*Assigned task*:
Every record that follows should be printed verbatim.

[Source texts of formatted documents]
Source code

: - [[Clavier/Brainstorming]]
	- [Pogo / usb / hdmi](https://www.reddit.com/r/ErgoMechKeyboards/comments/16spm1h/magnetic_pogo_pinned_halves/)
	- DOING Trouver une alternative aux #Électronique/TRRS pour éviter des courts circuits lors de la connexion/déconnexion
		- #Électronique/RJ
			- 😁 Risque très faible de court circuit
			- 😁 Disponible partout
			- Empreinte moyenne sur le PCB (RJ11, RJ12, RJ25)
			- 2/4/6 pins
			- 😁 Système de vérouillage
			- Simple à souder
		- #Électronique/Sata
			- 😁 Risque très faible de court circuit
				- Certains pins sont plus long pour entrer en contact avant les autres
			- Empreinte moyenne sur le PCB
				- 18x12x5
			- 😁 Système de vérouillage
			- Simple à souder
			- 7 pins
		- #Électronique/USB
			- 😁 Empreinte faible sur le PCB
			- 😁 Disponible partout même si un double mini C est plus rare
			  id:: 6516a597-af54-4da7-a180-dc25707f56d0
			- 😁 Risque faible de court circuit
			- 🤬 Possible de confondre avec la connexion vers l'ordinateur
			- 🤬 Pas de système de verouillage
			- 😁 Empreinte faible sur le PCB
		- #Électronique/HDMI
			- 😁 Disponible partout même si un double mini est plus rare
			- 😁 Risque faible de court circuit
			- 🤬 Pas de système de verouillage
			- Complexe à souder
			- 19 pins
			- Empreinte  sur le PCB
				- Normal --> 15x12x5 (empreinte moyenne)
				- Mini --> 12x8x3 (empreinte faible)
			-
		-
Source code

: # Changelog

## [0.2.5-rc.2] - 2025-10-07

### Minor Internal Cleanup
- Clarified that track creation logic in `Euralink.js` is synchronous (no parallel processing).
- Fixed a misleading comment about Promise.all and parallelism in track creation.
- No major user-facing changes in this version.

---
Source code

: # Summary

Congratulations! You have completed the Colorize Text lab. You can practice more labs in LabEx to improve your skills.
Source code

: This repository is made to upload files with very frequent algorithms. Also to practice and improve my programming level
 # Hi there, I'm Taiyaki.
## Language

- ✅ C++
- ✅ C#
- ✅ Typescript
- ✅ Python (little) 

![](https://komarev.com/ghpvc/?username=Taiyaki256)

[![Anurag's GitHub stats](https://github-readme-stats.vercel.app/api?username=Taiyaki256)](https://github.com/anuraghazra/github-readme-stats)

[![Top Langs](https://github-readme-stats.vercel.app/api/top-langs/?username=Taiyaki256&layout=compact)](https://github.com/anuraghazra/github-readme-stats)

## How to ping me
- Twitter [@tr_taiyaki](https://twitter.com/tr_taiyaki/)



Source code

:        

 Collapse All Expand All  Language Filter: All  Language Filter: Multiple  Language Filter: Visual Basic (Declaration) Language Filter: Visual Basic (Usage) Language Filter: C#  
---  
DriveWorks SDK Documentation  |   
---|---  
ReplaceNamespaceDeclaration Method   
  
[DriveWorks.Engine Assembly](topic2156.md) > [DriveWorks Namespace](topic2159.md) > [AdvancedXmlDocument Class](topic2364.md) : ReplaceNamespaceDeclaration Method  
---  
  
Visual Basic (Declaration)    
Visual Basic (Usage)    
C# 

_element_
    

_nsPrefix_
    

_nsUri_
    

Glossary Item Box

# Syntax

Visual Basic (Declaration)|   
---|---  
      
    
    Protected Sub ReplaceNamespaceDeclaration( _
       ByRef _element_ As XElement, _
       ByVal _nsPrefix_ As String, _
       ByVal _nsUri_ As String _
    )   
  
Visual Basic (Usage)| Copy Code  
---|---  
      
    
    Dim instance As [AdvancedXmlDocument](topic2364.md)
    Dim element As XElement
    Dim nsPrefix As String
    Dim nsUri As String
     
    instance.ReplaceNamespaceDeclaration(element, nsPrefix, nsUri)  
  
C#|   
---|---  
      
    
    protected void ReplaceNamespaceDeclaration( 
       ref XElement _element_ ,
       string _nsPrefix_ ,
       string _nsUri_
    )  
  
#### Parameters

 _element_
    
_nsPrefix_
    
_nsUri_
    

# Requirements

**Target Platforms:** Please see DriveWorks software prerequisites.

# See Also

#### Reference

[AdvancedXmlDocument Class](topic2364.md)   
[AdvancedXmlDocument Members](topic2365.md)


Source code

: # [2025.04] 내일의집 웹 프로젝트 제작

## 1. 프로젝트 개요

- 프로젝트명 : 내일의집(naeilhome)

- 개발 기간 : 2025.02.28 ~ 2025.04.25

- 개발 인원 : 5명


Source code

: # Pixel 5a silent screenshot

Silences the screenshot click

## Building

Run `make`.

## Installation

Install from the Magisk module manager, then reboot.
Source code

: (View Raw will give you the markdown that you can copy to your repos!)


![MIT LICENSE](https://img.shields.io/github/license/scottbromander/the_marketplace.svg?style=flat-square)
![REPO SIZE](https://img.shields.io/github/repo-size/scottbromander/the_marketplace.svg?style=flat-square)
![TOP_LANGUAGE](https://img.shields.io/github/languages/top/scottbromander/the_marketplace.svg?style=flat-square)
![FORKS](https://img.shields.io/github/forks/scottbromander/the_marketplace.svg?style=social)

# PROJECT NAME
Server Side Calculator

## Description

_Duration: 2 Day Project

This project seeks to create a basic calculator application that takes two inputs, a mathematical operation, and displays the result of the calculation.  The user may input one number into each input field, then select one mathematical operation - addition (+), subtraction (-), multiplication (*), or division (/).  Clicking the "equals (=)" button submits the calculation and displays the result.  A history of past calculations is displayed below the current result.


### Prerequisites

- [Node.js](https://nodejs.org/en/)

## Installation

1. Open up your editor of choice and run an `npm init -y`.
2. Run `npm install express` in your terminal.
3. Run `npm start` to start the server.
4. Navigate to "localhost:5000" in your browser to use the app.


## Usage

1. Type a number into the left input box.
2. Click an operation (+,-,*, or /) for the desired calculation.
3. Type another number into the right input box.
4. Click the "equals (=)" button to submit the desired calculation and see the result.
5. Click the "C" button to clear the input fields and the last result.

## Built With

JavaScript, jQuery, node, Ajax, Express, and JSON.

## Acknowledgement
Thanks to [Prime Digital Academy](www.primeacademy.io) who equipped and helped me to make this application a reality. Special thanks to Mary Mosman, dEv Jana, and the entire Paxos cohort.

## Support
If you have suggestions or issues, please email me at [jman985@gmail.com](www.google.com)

*Result of the exercise*:
Source code

: - [[Clavier/Brainstorming]]
	- [Pogo / usb / hdmi](https://www.reddit.com/r/ErgoMechKeyboards/comments/16spm1h/magnetic_pogo_pinned_halves/)
	- DOING Trouver une alternative aux #Électronique/TRRS pour éviter des courts circuits lors de la connexion/déconnexion
		- #Électronique/RJ
			- 😁 Risque très faible de court circuit
			- 😁 Disponible partout
			- Empreinte moyenne sur le PCB (RJ11, RJ12, RJ25)
			- 2/4/6 pins
			- 😁 Système de vérouillage
			- Simple à souder
		- #Électronique/Sata
			- 😁 Risque très faible de court circuit
				- Certains pins sont plus long pour entrer en contact avant les autres
			- Empreinte moyenne sur le PCB
				- 18x12x5
			- 😁 Système de vérouillage
			- Simple à souder
			- 7 pins
		- #Électronique/USB
			- 😁 Empreinte faible sur le PCB
			- 😁 Disponible partout même si un double mini C est plus rare
			  id:: 6516a597-af54-4da7-a180-dc25707f56d0
			- 😁 Risque faible de court circuit
			- 🤬 Possible de confondre avec la connexion vers l'ordinateur
			- 🤬 Pas de système de verouillage
			- 😁 Empreinte faible sur le PCB
		- #Électronique/HDMI
			- 😁 Disponible partout même si un double mini est plus rare
			- 😁 Risque faible de court circuit
			- 🤬 Pas de système de verouillage
			- Complexe à souder
			- 19 pins
			- Empreinte  sur le PCB
				- Normal --> 15x12x5 (empreinte moyenne)
				- Mini --> 12x8x3 (empreinte faible)
			-
		-
Source code

: # Changelog

## [0.2.5-rc.2] - 2025-10-07

### Minor Internal Cleanup
- Clarified that track creation logic in `Euralink.js` is synchronous (no parallel processing).
- Fixed a misleading comment about Promise.all and parallelism in track creation.
- No major user-facing changes in this version.

---
Source code

: # Summary

Congratulations! You have completed the Colorize Text lab. You can practice more labs in LabEx to improve your skills.
Source code

: This repository is made to upload files with very frequent algorithms. Also to practice and improve my programming level
 # Hi there, I'm Taiyaki.
## Language

- ✅ C++
- ✅ C#
- ✅ Typescript
- ✅ Python (little) 

![](https://komarev.com/ghpvc/?username=Taiyaki256)

[![Anurag's GitHub stats](https://github-readme-stats.vercel.app/api?username=Taiyaki256)](https://github.com/anuraghazra/github-readme-stats)

[![Top Langs](https://github-readme-stats.vercel.app/api/top-langs/?username=Taiyaki256&layout=compact)](https://github.com/anuraghazra/github-readme-stats)

## How to ping me
- Twitter [@tr_taiyaki](https://twitter.com/tr_taiyaki/)



Source code

:        

 Collapse All Expand All  Language Filter: All  Language Filter: Multiple  Language Filter: Visual Basic (Declaration) Language Filter: Visual Basic (Usage) Language Filter: C#  
---  
DriveWorks SDK Documentation  |   
---|---  
ReplaceNamespaceDeclaration Method   
  
[DriveWorks.Engine Assembly](topic2156.md) > [DriveWorks Namespace](topic2159.md) > [AdvancedXmlDocument Class](topic2364.md) : ReplaceNamespaceDeclaration Method  
---  
  
Visual Basic (Declaration)    
Visual Basic (Usage)    
C# 

_element_
    

_nsPrefix_
    

_nsUri_
    

Glossary Item Box

# Syntax

Visual Basic (Declaration)|   
---|---  
      
    
    Protected Sub ReplaceNamespaceDeclaration( _
       ByRef _element_ As XElement, _
       ByVal _nsPrefix_ As String, _
       ByVal _nsUri_ As String _
    )   
  
Visual Basic (Usage)| Copy Code  
---|---  
      
    
    Dim instance As [AdvancedXmlDocument](topic2364.md)
    Dim element As XElement
    Dim nsPrefix As String
    Dim nsUri As String
     
    instance.ReplaceNamespaceDeclaration(element, nsPrefix, nsUri)  
  
C#|   
---|---  
      
    
    protected void ReplaceNamespaceDeclaration( 
       ref XElement _element_ ,
       string _nsPrefix_ ,
       string _nsUri_
    )  
  
#### Parameters

 _element_
    
_nsPrefix_
    
_nsUri_
    

# Requirements

**Target Platforms:** Please see DriveWorks software prerequisites.

# See Also

#### Reference

[AdvancedXmlDocument Class](topic2364.md)   
[AdvancedXmlDocument Members](topic2365.md)


Source code

: # [2025.04] 내일의집 웹 프로젝트 제작

## 1. 프로젝트 개요

- 프로젝트명 : 내일의집(naeilhome)

- 개발 기간 : 2025.02.28 ~ 2025.04.25

- 개발 인원 : 5명


Source code

: # Pixel 5a silent screenshot

Silences the screenshot click

## Building

Run `make`.

## Installation

Install from the Magisk module manager, then reboot.
Source code

: (View Raw will give you the markdown that you can copy to your repos!)


![MIT LICENSE](https://img.shields.io/github/license/scottbromander/the_marketplace.svg?style=flat-square)
![REPO SIZE](https://img.shields.io/github/repo-size/scottbromander/the_marketplace.svg?style=flat-square)
![TOP_LANGUAGE](https://img.shields.io/github/languages/top/scottbromander/the_marketplace.svg?style=flat-square)
![FORKS](https://img.shields.io/github/forks/scottbromander/the_marketplace.svg?style=social)

# PROJECT NAME
Server Side Calculator

## Description

_Duration: 2 Day Project

This project seeks to create a basic calculator application that takes two inputs, a mathematical operation, and displays the result of the calculation.  The user may input one number into each input field, then select one mathematical operation - addition (+), subtraction (-), multiplication (*), or division (/).  Clicking the "equals (=)" button submits the calculation and displays the result.  A history of past calculations is displayed below the current result.


### Prerequisites

- [Node.js](https://nodejs.org/en/)

## Installation

1. Open up your editor of choice and run an `npm init -y`.
2. Run `npm install express` in your terminal.
3. Run `npm start` to start the server.
4. Navigate to "localhost:5000" in your browser to use the app.


## Usage

1. Type a number into the left input box.
2. Click an operation (+,-,*, or /) for the desired calculation.
3. Type another number into the right input box.
4. Click the "equals (=)" button to submit the desired calculation and see the result.
5. Click the "C" button to clear the input fields and the last result.

## Built With

JavaScript, jQuery, node, Ajax, Express, and JSON.

## Acknowledgement
Thanks to [Prime Digital Academy](www.primeacademy.io) who equipped and helped me to make this application a reality. Special thanks to Mary Mosman, dEv Jana, and the entire Paxos cohort.

## Support
If you have suggestions or issues, please email me at [jman985@gmail.com](www.google.com)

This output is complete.